James Webb Space Telescope's 1st images of Mars reveal atmosphere secrets
Infrared images of Mars captured by the space telescope show its surface features and hint at its chemistry.
The James Webb Space Telescope (JWST) has captured its first images of Mars, viewing infrared light coming from the Red Planet with high sensitivity.
The James Webb Space Telescope's first images and spectra of Mars were released on Monday (Sept. 19) at the Europlanet Science Congress (EPSC) 2022. The images and measurements were made on Sept. 5, 2022 from JWST's position around a million miles (1.6 million kilometers) from Mars.
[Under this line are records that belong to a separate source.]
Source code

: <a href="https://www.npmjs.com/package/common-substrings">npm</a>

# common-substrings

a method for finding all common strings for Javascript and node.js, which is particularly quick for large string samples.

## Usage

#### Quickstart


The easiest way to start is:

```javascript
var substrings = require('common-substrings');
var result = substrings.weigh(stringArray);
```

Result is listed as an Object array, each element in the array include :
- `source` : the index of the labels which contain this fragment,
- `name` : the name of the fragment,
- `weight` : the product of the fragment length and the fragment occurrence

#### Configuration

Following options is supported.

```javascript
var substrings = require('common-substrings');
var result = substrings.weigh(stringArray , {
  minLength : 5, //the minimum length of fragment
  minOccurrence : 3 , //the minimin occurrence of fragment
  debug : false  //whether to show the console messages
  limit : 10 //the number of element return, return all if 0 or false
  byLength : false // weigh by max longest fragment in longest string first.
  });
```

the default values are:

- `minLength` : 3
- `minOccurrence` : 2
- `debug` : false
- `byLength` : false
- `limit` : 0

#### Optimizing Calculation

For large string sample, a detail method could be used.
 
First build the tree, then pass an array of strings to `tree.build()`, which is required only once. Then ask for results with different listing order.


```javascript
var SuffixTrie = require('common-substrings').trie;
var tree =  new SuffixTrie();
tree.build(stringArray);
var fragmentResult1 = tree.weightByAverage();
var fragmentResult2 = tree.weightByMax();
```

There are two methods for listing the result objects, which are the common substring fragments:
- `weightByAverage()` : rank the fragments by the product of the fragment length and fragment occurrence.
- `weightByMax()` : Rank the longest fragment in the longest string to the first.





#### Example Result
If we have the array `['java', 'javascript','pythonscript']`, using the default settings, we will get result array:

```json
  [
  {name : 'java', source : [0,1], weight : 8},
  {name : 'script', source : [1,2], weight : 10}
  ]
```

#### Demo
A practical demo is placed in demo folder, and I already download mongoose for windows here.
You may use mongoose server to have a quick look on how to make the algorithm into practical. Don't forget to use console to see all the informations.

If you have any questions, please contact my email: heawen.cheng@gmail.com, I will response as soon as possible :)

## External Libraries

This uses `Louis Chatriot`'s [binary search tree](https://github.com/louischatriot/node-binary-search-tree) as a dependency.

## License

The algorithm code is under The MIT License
The images of Mars' observable disk — the side of the planet lit by the sun and facing the telescope — were captured by Webb's Near-Infrared Camera (NIRCam) and could provide planetary scientists with a unique view of Earth's close neighbor, delivering data that can be used in conjunction with observations made by rovers like NASA's Perseverance and craft in the Martian orbit.
Related: James Webb Space Telescope snags its 1st direct photo of an alien world
Because Mars is relatively close and is very bright, it isn't the easiest object for the JWST — designed to see incredibly distant and faint objects — to visualize.
"Mars is so bright, that the challenge is how to see it," NASA Planetary Systems Laboratory at Goddard Space Flight Center scientist and lead investigator Giuliano Liuzzi said in an EPSC press conference to mark the release of the images.
To prevent the bright infrared light from Mars from blinding the JWST's instruments, scientists used very short exposures to observe the Red Planet. This meant measuring only some of the light that reached JWST's detectors and then applying special methods to analyze the collected data.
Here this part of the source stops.